Top of Dataset entries

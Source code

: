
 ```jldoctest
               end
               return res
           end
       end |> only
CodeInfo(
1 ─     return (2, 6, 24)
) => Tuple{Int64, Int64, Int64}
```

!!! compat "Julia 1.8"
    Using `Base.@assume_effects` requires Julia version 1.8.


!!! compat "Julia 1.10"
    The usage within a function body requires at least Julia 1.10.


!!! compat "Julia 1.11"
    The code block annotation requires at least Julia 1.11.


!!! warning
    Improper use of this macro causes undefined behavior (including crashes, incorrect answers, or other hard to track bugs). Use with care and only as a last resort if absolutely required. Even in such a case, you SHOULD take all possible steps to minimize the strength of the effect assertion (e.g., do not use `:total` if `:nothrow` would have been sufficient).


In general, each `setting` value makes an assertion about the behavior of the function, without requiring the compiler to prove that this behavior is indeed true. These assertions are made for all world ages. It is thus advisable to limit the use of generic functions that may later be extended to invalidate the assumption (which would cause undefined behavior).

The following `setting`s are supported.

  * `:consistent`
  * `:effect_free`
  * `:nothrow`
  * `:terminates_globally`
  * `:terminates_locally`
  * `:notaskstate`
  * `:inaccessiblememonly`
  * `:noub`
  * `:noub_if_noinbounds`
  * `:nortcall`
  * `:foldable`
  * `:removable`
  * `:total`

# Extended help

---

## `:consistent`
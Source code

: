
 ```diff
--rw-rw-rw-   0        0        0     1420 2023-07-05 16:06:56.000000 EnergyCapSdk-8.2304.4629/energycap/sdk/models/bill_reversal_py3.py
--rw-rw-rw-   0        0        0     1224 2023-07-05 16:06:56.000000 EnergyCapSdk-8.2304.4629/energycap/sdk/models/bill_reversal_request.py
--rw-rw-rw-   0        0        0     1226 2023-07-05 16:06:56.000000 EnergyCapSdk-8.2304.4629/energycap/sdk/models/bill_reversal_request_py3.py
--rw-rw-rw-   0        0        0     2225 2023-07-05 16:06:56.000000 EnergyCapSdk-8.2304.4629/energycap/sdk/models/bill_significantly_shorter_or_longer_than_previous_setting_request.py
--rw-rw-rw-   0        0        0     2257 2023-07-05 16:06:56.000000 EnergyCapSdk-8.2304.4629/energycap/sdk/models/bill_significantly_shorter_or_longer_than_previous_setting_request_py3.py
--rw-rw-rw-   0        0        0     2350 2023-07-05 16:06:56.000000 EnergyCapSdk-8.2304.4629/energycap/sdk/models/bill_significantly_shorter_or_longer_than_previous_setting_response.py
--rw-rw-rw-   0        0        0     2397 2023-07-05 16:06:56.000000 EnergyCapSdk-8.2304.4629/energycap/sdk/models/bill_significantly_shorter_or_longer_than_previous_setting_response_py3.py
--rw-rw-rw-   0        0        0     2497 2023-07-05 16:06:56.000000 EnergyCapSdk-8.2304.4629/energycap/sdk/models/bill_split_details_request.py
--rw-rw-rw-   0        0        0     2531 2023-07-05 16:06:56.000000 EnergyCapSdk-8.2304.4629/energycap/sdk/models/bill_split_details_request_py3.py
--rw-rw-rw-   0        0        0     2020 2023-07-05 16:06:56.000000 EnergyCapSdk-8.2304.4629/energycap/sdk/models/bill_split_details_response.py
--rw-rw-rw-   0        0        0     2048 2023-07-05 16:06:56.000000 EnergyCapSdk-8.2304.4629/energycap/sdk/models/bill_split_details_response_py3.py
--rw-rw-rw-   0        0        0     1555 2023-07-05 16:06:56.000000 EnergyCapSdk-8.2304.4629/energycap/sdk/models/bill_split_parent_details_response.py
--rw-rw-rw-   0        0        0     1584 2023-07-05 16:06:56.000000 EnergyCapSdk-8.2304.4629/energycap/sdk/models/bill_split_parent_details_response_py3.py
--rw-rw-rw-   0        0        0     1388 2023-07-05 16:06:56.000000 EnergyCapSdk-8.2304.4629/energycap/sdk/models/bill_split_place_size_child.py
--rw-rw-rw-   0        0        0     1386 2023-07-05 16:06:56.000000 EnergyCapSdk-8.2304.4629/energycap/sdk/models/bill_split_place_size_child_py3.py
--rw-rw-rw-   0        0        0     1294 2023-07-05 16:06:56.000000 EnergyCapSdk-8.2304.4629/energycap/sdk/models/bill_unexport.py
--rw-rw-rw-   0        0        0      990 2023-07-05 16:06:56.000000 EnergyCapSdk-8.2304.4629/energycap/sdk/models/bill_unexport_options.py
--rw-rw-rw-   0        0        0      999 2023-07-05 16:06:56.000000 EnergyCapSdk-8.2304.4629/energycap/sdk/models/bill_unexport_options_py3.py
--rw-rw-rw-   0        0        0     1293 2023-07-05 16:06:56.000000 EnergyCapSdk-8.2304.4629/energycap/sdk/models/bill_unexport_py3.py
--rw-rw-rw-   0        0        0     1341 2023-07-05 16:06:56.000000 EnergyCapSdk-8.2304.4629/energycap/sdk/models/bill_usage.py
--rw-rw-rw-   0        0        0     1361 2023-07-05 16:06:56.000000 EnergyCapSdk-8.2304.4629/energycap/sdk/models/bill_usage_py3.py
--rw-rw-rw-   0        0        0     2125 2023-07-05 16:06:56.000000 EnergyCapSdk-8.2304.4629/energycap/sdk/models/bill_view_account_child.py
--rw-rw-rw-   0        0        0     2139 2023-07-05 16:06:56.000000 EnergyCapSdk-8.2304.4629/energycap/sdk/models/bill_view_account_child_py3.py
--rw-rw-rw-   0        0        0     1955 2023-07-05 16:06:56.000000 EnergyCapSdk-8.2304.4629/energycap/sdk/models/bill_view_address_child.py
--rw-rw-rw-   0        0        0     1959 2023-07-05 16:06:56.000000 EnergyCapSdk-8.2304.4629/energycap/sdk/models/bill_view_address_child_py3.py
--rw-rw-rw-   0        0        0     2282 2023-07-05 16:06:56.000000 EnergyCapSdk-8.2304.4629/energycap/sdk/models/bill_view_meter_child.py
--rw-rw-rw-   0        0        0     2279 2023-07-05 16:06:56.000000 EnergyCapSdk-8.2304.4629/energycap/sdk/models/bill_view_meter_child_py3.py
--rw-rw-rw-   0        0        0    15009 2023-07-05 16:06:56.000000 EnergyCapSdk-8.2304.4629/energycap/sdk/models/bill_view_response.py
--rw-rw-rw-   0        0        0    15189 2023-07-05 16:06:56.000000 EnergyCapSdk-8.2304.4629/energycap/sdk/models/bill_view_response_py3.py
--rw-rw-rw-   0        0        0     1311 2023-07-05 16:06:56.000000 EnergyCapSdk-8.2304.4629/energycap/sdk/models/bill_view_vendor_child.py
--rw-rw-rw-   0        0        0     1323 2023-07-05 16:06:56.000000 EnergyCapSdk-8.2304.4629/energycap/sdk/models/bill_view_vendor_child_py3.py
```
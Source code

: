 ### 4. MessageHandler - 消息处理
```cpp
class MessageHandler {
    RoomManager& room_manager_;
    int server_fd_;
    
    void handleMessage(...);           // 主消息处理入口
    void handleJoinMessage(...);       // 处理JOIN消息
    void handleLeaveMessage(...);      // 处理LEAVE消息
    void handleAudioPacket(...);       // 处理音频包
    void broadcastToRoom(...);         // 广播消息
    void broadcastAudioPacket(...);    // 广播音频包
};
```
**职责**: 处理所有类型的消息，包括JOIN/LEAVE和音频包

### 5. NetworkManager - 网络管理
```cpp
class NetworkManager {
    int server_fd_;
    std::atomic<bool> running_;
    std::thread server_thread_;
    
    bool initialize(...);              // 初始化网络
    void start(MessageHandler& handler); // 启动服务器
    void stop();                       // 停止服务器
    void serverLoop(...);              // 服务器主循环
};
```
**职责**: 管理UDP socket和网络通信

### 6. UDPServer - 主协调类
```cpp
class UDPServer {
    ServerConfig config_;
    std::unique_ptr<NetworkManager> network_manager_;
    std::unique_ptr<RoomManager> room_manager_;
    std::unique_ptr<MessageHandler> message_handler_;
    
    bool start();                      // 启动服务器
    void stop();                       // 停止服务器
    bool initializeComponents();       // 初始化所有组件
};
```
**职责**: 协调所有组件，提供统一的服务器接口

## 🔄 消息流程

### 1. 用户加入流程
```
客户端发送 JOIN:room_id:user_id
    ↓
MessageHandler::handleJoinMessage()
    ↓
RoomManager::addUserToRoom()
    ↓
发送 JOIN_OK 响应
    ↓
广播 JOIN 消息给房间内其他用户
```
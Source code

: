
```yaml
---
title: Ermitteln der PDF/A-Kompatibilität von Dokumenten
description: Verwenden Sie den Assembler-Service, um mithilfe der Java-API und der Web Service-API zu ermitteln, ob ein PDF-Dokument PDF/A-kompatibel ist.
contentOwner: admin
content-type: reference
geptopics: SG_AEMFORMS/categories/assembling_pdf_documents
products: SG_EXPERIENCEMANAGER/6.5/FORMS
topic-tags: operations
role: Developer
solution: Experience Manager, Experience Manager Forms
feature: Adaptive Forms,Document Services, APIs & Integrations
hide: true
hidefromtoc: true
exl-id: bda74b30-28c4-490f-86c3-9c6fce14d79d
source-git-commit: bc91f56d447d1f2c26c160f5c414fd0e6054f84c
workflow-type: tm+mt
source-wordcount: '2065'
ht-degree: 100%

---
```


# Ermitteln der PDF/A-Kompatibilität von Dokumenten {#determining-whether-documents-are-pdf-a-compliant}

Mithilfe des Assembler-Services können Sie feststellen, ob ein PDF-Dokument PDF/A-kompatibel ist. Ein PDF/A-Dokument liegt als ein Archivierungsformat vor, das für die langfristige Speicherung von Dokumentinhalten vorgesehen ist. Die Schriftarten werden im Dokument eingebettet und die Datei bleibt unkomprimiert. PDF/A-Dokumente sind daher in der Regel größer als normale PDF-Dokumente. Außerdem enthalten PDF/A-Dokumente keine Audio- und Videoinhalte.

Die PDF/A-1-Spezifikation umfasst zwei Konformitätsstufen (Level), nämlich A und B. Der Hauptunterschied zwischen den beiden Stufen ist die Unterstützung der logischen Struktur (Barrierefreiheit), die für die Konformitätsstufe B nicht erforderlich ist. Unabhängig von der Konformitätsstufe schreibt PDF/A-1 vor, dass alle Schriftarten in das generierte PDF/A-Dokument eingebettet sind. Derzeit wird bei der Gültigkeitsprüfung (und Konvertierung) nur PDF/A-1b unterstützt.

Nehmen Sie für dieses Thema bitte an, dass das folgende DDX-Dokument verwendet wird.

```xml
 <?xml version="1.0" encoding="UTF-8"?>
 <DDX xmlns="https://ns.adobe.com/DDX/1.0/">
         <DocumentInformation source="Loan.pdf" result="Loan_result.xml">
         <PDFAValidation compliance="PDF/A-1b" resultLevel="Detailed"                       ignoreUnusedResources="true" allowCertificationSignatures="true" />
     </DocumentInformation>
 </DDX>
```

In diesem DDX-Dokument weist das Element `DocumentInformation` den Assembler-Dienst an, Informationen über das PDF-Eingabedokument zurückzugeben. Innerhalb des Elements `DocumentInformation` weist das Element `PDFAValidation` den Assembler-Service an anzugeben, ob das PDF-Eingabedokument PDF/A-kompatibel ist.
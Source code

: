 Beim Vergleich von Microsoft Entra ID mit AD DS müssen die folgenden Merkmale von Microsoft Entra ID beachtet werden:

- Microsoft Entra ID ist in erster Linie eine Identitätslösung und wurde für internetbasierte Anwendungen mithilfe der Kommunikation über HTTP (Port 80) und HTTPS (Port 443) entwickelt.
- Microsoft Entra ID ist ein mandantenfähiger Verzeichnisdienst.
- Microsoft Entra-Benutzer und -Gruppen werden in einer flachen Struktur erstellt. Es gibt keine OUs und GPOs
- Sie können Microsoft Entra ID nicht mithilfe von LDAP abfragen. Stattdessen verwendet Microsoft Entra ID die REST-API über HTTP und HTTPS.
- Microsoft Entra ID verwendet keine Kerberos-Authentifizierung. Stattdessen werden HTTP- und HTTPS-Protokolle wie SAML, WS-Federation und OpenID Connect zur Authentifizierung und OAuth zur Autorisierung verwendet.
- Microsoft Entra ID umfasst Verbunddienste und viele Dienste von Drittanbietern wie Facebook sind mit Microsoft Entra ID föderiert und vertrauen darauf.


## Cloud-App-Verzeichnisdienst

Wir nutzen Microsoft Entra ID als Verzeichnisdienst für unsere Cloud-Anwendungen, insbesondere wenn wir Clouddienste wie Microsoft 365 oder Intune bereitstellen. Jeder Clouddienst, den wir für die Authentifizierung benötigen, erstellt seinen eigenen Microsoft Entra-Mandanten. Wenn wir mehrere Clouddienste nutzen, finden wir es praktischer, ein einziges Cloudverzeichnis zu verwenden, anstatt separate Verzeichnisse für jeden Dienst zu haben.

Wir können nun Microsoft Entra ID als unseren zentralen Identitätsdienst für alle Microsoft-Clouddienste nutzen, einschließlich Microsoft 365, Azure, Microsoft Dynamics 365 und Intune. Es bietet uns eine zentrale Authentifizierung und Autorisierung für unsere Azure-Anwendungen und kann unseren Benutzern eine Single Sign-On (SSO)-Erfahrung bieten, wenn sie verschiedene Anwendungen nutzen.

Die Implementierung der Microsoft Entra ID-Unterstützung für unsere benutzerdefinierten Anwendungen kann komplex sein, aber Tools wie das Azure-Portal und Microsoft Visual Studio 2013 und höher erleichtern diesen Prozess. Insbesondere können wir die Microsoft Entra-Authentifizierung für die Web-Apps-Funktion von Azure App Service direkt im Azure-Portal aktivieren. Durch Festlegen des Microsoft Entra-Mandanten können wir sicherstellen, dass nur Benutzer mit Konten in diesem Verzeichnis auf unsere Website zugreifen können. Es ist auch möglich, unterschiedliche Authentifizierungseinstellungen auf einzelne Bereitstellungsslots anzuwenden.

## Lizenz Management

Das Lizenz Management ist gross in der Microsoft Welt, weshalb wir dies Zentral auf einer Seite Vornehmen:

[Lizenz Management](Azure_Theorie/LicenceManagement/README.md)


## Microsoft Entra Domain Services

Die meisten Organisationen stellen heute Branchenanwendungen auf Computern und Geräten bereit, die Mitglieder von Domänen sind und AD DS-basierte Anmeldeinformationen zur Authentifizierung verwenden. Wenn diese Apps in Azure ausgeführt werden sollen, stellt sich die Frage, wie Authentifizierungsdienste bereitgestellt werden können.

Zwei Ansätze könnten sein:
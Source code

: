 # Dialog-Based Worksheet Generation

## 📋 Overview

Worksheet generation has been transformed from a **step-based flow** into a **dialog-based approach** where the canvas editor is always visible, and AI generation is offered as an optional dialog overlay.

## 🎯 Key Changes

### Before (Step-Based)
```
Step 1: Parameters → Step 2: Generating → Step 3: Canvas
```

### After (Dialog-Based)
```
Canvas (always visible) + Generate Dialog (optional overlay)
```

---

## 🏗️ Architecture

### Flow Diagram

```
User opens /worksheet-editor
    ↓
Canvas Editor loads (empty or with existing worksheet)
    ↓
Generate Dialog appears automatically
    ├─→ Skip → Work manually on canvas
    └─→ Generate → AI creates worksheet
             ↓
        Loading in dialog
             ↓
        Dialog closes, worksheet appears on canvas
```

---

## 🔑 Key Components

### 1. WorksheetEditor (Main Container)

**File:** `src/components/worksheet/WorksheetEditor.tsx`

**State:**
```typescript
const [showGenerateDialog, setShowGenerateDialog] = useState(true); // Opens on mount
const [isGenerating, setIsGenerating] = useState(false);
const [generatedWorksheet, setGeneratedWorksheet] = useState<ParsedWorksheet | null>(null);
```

Bottom of Dataset entries

Please copy out each line of the data in which the word "启动服务器" occurs.

Task response =>
    void start(MessageHandler& handler); // 启动服务器
    bool start();                      // 启动服务器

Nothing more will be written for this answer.